Saved data entries
◇ ◇ ◇ ◇
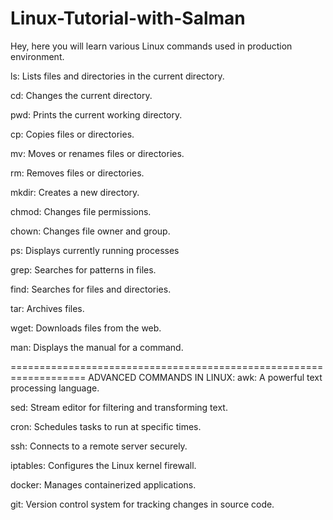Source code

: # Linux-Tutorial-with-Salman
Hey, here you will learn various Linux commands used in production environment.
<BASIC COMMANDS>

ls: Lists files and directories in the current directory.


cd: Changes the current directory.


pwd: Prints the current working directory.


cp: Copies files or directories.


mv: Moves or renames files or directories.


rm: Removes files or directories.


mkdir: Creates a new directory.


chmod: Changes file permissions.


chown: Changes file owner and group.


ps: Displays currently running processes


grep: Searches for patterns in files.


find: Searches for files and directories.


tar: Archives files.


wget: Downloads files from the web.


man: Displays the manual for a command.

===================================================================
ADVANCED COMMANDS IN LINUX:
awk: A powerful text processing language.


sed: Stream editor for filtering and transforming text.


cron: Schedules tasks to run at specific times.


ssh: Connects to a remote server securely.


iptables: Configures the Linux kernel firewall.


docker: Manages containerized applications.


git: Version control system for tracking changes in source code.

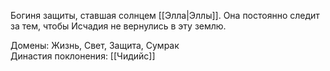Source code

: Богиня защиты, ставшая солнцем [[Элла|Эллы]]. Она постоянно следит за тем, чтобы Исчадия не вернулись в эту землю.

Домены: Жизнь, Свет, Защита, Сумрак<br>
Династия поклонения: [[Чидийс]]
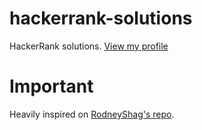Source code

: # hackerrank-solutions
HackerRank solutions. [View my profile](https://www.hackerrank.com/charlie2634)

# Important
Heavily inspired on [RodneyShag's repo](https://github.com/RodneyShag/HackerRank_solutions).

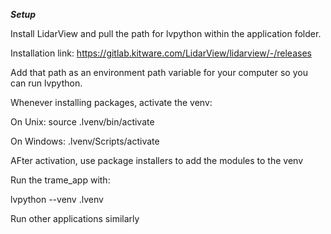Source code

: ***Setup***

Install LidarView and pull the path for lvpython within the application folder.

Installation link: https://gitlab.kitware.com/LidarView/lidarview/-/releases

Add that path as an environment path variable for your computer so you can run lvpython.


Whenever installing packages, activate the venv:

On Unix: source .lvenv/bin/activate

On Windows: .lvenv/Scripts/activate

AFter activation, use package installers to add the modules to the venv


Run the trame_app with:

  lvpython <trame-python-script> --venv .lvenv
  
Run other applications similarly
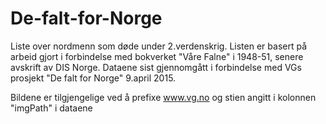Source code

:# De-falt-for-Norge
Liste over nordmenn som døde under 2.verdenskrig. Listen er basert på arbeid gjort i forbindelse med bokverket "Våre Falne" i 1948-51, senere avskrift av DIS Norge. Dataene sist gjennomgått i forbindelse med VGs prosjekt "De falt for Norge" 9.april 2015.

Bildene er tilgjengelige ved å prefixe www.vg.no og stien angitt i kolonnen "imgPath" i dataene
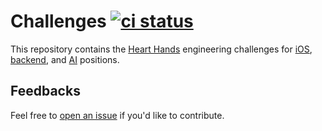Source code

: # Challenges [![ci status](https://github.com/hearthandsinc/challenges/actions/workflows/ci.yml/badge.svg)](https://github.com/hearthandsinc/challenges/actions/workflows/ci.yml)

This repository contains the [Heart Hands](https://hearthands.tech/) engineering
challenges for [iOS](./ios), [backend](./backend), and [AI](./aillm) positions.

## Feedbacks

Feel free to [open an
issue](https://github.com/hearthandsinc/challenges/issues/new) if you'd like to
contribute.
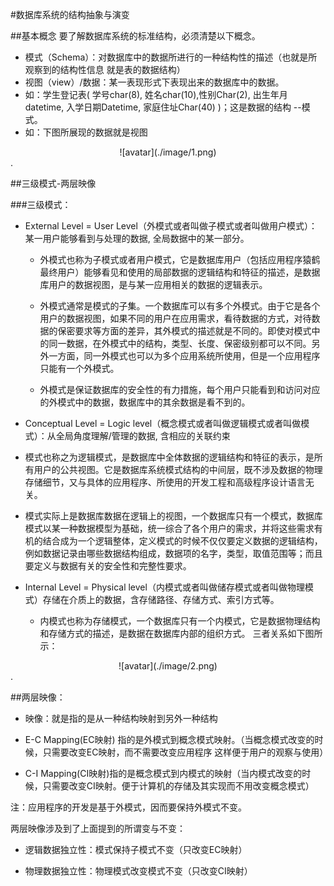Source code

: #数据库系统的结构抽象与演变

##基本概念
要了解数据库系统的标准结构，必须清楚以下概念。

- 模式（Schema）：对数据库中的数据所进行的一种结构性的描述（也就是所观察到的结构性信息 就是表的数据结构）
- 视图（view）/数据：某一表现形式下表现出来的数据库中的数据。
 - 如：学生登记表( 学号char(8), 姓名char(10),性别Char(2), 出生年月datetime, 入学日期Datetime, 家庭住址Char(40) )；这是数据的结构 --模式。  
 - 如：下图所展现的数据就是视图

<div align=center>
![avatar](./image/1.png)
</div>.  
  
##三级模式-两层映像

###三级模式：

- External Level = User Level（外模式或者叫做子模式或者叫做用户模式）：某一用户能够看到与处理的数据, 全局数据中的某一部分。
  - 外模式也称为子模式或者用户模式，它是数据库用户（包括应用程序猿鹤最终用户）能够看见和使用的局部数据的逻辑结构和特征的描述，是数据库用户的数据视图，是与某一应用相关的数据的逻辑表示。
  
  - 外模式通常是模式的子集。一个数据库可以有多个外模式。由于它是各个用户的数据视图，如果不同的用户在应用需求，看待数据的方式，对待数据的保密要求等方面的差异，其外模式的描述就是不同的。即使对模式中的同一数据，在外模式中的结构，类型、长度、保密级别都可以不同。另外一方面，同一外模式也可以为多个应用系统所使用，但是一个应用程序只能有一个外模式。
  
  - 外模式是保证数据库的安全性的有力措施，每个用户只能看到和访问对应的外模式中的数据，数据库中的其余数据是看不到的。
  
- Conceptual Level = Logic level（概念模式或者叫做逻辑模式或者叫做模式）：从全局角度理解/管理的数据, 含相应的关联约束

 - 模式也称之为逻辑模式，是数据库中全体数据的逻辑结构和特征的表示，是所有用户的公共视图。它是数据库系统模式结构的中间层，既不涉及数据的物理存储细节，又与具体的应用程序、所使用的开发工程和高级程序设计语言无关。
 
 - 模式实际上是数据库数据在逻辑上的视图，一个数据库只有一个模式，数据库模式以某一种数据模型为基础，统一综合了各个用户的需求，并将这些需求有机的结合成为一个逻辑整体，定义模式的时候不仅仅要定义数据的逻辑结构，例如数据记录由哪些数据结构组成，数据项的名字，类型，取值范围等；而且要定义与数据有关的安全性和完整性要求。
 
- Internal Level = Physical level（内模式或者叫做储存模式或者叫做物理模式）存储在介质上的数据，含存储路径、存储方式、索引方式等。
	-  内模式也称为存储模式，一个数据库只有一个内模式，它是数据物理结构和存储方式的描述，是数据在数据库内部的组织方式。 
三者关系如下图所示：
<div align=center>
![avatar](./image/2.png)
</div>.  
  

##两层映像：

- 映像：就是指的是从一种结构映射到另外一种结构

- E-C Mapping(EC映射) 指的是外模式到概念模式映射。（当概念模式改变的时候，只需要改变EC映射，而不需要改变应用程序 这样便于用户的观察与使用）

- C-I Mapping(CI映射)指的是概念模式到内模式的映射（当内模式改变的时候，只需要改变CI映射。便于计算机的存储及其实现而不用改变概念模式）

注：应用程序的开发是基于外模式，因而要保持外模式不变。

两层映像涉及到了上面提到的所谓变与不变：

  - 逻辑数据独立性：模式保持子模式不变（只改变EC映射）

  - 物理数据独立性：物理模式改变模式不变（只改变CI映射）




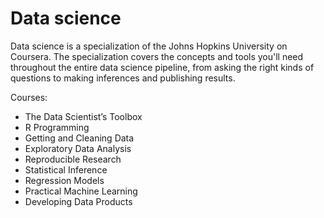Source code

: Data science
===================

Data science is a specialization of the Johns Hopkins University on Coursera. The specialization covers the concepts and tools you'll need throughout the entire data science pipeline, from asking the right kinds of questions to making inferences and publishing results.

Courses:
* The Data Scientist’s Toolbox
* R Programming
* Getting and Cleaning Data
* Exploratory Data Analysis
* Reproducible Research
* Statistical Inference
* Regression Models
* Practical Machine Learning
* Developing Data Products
◇ ◇ ◇ ◇
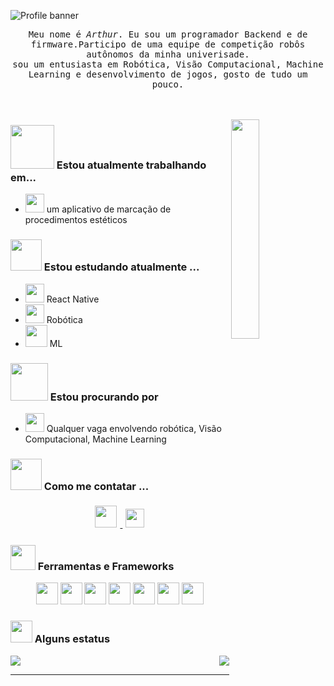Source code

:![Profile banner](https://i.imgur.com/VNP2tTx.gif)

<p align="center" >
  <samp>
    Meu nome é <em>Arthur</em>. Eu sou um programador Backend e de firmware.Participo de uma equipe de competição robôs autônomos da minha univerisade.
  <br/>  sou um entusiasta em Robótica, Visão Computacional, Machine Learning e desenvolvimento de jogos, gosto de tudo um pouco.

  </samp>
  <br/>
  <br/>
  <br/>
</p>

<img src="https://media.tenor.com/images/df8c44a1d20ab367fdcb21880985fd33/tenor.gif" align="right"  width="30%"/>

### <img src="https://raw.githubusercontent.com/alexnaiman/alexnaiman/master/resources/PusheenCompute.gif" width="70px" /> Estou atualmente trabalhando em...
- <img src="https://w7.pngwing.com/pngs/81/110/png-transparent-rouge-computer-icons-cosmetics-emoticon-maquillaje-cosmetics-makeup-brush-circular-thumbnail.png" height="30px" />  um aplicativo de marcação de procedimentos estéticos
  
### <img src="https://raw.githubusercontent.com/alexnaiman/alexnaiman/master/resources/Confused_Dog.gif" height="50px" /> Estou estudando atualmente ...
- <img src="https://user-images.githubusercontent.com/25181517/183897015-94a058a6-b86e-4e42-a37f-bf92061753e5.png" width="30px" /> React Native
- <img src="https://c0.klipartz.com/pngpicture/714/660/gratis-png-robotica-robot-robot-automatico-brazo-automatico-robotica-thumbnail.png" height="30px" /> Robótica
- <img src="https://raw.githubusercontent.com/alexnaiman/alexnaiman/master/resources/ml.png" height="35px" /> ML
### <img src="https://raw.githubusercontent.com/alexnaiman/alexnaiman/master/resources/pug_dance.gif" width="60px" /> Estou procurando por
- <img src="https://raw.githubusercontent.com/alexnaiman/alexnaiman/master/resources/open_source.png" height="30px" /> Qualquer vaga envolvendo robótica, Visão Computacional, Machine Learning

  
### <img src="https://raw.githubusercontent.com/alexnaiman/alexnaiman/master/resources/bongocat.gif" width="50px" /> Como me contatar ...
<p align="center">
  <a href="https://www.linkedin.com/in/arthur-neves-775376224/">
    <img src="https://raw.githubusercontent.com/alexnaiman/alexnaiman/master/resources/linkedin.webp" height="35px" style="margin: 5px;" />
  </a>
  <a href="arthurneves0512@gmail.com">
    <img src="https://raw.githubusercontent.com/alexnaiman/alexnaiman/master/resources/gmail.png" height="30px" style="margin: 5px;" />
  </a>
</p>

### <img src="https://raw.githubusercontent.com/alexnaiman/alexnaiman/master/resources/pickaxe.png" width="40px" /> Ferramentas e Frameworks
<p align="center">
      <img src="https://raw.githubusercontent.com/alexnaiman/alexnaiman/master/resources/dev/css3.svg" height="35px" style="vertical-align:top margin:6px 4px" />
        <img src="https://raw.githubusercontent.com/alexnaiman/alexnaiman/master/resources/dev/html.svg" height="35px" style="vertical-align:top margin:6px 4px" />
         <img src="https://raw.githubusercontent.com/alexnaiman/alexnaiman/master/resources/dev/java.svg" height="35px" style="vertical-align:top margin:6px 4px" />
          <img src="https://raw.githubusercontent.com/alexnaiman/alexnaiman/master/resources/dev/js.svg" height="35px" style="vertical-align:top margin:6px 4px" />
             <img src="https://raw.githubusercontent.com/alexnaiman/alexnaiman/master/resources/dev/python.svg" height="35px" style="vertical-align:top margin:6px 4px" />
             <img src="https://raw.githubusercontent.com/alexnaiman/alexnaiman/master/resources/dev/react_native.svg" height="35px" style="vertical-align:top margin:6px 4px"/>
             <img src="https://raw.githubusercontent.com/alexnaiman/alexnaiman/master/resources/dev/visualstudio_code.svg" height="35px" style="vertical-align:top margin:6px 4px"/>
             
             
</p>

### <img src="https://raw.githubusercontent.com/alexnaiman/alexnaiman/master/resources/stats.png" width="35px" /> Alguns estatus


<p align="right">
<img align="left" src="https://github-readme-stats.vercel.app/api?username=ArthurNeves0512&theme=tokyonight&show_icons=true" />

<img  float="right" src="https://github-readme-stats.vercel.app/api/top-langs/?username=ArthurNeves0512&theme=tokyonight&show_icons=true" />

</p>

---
◇ ◇ ◇ ◇
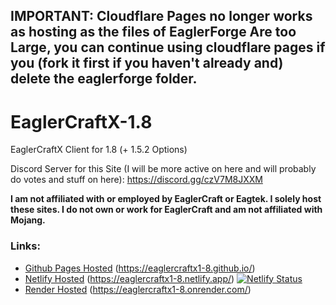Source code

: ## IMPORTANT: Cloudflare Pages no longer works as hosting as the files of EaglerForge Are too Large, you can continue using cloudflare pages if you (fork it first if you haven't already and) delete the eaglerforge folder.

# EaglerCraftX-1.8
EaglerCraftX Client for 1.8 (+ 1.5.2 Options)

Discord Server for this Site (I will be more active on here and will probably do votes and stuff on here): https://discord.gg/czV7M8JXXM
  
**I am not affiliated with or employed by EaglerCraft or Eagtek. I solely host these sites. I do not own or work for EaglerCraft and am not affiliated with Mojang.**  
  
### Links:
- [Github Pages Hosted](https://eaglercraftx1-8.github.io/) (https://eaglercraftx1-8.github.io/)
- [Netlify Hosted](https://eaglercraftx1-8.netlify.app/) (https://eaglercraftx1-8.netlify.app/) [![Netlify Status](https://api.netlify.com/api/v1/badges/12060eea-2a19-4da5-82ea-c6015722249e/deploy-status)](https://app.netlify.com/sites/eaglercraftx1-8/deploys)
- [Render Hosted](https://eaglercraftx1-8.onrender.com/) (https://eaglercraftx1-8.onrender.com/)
◇ ◇ ◇ ◇
Prompt → Copy out each line of the records that holds the string "username".

Exercise output →
<img align="left" src="https://github-readme-stats.vercel.app/api?username=ArthurNeves0512&theme=tokyonight&show_icons=true" />
<img  float="right" src="https://github-readme-stats.vercel.app/api/top-langs/?username=ArthurNeves0512&theme=tokyonight&show_icons=true" />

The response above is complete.